▶ [EXERCISE DIRECTIONS]
Print the data below verbatim, minus images.

▶ [ENTRIES SHOWN]
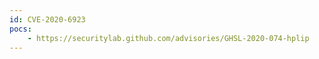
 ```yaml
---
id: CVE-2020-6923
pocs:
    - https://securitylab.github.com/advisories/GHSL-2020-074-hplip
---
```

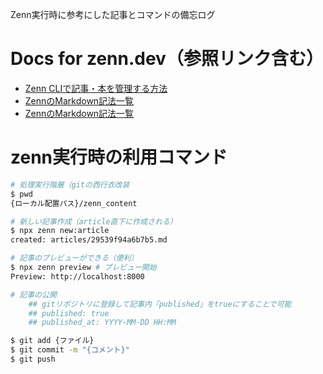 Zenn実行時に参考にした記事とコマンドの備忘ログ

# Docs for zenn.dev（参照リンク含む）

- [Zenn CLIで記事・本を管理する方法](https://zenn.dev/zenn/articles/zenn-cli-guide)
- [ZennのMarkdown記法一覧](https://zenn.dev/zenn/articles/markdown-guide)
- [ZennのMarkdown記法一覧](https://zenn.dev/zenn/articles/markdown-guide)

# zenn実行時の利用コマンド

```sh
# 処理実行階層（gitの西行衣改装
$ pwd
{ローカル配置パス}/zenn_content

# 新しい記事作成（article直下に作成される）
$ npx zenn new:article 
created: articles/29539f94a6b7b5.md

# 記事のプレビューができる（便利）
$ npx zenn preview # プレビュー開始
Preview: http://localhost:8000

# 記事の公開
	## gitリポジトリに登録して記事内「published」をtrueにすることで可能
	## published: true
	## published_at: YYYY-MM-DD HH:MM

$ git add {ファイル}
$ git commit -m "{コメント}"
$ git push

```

▶ [TASK OUTPUT]
 ```yaml
---
id: CVE-2020-6923
pocs:
    - https://securitylab.github.com/advisories/GHSL-2020-074-hplip
---
```

 Zenn実行時に参考にした記事とコマンドの備忘ログ

# Docs for zenn.dev（参照リンク含む）

- [Zenn CLIで記事・本を管理する方法](https://zenn.dev/zenn/articles/zenn-cli-guide)
- [ZennのMarkdown記法一覧](https://zenn.dev/zenn/articles/markdown-guide)
- [ZennのMarkdown記法一覧](https://zenn.dev/zenn/articles/markdown-guide)

# zenn実行時の利用コマンド

```sh
# 処理実行階層（gitの西行衣改装
$ pwd
{ローカル配置パス}/zenn_content

# 新しい記事作成（article直下に作成される）
$ npx zenn new:article 
created: articles/29539f94a6b7b5.md

# 記事のプレビューができる（便利）
$ npx zenn preview # プレビュー開始
Preview: http://localhost:8000

# 記事の公開
	## gitリポジトリに登録して記事内「published」をtrueにすることで可能
	## published: true
	## published_at: YYYY-MM-DD HH:MM

$ git add {ファイル}
$ git commit -m "{コメント}"
$ git push

```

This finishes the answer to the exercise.